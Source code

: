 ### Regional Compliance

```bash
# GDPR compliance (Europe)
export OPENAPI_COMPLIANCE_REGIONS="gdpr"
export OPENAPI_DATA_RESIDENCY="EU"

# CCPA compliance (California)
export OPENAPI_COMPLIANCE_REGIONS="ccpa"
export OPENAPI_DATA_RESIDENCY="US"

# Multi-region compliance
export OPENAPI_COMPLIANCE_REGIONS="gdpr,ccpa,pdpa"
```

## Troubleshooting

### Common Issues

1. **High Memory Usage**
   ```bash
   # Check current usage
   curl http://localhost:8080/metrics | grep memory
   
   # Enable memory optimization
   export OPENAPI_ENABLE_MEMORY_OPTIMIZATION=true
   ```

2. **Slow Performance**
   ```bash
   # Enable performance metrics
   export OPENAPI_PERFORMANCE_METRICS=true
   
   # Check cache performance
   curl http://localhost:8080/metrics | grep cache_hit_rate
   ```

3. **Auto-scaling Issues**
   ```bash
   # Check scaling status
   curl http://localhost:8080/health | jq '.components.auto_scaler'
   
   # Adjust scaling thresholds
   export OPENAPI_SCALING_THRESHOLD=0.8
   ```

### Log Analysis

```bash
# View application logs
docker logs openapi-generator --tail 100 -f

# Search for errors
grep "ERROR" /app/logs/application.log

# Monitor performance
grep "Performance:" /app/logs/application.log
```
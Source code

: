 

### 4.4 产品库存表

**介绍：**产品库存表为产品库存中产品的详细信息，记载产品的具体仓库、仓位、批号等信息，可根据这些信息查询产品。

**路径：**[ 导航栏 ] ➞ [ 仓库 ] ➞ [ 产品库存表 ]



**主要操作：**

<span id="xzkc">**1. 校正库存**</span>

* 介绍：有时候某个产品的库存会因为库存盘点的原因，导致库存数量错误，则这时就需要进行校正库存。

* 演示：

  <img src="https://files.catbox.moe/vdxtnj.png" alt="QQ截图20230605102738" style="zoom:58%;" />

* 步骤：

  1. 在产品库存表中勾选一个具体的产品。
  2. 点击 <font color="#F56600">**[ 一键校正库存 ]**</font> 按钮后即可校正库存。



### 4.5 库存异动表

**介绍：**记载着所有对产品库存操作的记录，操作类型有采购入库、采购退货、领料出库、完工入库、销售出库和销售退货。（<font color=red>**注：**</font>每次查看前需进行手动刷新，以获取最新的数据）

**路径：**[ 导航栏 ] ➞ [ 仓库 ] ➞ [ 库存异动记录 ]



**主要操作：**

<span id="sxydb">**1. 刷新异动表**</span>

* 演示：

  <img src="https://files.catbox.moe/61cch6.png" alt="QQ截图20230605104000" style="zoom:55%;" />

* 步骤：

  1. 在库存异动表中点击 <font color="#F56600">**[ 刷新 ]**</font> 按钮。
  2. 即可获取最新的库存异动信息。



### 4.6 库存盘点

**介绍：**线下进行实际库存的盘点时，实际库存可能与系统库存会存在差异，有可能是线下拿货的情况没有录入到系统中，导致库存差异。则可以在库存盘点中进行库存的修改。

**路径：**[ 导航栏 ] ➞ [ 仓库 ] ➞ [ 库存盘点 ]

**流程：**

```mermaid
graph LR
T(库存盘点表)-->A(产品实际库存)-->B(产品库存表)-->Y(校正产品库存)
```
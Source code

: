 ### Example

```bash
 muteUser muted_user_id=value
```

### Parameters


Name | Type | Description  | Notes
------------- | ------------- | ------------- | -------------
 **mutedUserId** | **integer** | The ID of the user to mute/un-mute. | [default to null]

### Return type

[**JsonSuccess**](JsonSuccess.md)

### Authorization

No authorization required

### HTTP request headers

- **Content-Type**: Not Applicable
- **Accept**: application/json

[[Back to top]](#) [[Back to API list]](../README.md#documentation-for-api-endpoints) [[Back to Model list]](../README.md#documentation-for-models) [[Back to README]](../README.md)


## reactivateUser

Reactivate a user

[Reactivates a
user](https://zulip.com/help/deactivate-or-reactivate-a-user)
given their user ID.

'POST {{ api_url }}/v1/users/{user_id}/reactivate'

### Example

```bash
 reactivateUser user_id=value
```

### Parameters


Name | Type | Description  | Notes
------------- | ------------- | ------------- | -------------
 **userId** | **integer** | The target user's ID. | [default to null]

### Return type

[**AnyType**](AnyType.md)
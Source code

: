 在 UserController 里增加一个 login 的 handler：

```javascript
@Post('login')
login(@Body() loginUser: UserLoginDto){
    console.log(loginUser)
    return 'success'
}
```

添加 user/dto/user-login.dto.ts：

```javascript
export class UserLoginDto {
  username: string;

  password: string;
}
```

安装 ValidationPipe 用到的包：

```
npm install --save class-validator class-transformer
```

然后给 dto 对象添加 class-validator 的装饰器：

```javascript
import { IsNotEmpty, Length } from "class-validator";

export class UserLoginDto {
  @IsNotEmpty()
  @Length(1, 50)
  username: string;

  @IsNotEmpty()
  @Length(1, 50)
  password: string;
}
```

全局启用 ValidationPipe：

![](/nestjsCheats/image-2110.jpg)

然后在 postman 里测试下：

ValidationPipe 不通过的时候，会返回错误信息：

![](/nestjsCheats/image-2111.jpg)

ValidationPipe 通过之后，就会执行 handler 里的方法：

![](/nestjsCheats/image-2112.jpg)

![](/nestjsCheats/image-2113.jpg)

━━━━━━

What to do: Once you have read the material, set it down again word for word.

Written reply:
Source code

: ### Regional Compliance

```bash
# GDPR compliance (Europe)
export OPENAPI_COMPLIANCE_REGIONS="gdpr"
export OPENAPI_DATA_RESIDENCY="EU"

# CCPA compliance (California)
export OPENAPI_COMPLIANCE_REGIONS="ccpa"
export OPENAPI_DATA_RESIDENCY="US"

# Multi-region compliance
export OPENAPI_COMPLIANCE_REGIONS="gdpr,ccpa,pdpa"
```

## Troubleshooting

### Common Issues

1. **High Memory Usage**
   ```bash
   # Check current usage
   curl http://localhost:8080/metrics | grep memory
   
   # Enable memory optimization
   export OPENAPI_ENABLE_MEMORY_OPTIMIZATION=true
   ```

2. **Slow Performance**
   ```bash
   # Enable performance metrics
   export OPENAPI_PERFORMANCE_METRICS=true
   
   # Check cache performance
   curl http://localhost:8080/metrics | grep cache_hit_rate
   ```

3. **Auto-scaling Issues**
   ```bash
   # Check scaling status
   curl http://localhost:8080/health | jq '.components.auto_scaler'
   
   # Adjust scaling thresholds
   export OPENAPI_SCALING_THRESHOLD=0.8
   ```

### Log Analysis

```bash
# View application logs
docker logs openapi-generator --tail 100 -f

# Search for errors
grep "ERROR" /app/logs/application.log

# Monitor performance
grep "Performance:" /app/logs/application.log
```
Source code

: 

### 4.4 产品库存表

**介绍：**产品库存表为产品库存中产品的详细信息，记载产品的具体仓库、仓位、批号等信息，可根据这些信息查询产品。

**路径：**[ 导航栏 ] ➞ [ 仓库 ] ➞ [ 产品库存表 ]



**主要操作：**

<span id="xzkc">**1. 校正库存**</span>

* 介绍：有时候某个产品的库存会因为库存盘点的原因，导致库存数量错误，则这时就需要进行校正库存。

* 演示：

  <img src="https://files.catbox.moe/vdxtnj.png" alt="QQ截图20230605102738" style="zoom:58%;" />

* 步骤：

  1. 在产品库存表中勾选一个具体的产品。
  2. 点击 <font color="#F56600">**[ 一键校正库存 ]**</font> 按钮后即可校正库存。



### 4.5 库存异动表

**介绍：**记载着所有对产品库存操作的记录，操作类型有采购入库、采购退货、领料出库、完工入库、销售出库和销售退货。（<font color=red>**注：**</font>每次查看前需进行手动刷新，以获取最新的数据）

**路径：**[ 导航栏 ] ➞ [ 仓库 ] ➞ [ 库存异动记录 ]



**主要操作：**

<span id="sxydb">**1. 刷新异动表**</span>

* 演示：

  <img src="https://files.catbox.moe/61cch6.png" alt="QQ截图20230605104000" style="zoom:55%;" />

* 步骤：

  1. 在库存异动表中点击 <font color="#F56600">**[ 刷新 ]**</font> 按钮。
  2. 即可获取最新的库存异动信息。



### 4.6 库存盘点

**介绍：**线下进行实际库存的盘点时，实际库存可能与系统库存会存在差异，有可能是线下拿货的情况没有录入到系统中，导致库存差异。则可以在库存盘点中进行库存的修改。

**路径：**[ 导航栏 ] ➞ [ 仓库 ] ➞ [ 库存盘点 ]

**流程：**

```mermaid
graph LR
T(库存盘点表)-->A(产品实际库存)-->B(产品库存表)-->Y(校正产品库存)
```
Source code

: ### Example

```bash
 muteUser muted_user_id=value
```

### Parameters


Name | Type | Description  | Notes
------------- | ------------- | ------------- | -------------
 **mutedUserId** | **integer** | The ID of the user to mute/un-mute. | [default to null]

### Return type

[**JsonSuccess**](JsonSuccess.md)

### Authorization

No authorization required

### HTTP request headers

- **Content-Type**: Not Applicable
- **Accept**: application/json

[[Back to top]](#) [[Back to API list]](../README.md#documentation-for-api-endpoints) [[Back to Model list]](../README.md#documentation-for-models) [[Back to README]](../README.md)


## reactivateUser

Reactivate a user

[Reactivates a
user](https://zulip.com/help/deactivate-or-reactivate-a-user)
given their user ID.

'POST {{ api_url }}/v1/users/{user_id}/reactivate'

### Example

```bash
 reactivateUser user_id=value
```

### Parameters


Name | Type | Description  | Notes
------------- | ------------- | ------------- | -------------
 **userId** | **integer** | The target user's ID. | [default to null]

### Return type

[**AnyType**](AnyType.md)
Source code

: 在 UserController 里增加一个 login 的 handler：

```javascript
@Post('login')
login(@Body() loginUser: UserLoginDto){
    console.log(loginUser)
    return 'success'
}
```

添加 user/dto/user-login.dto.ts：

```javascript
export class UserLoginDto {
  username: string;

  password: string;
}
```

安装 ValidationPipe 用到的包：

```
npm install --save class-validator class-transformer
```

然后给 dto 对象添加 class-validator 的装饰器：

```javascript
import { IsNotEmpty, Length } from "class-validator";

export class UserLoginDto {
  @IsNotEmpty()
  @Length(1, 50)
  username: string;

  @IsNotEmpty()
  @Length(1, 50)
  password: string;
}
```

全局启用 ValidationPipe：

![](/nestjsCheats/image-2110.jpg)

然后在 postman 里测试下：

ValidationPipe 不通过的时候，会返回错误信息：

![](/nestjsCheats/image-2111.jpg)

ValidationPipe 通过之后，就会执行 handler 里的方法：

![](/nestjsCheats/image-2112.jpg)

![](/nestjsCheats/image-2113.jpg)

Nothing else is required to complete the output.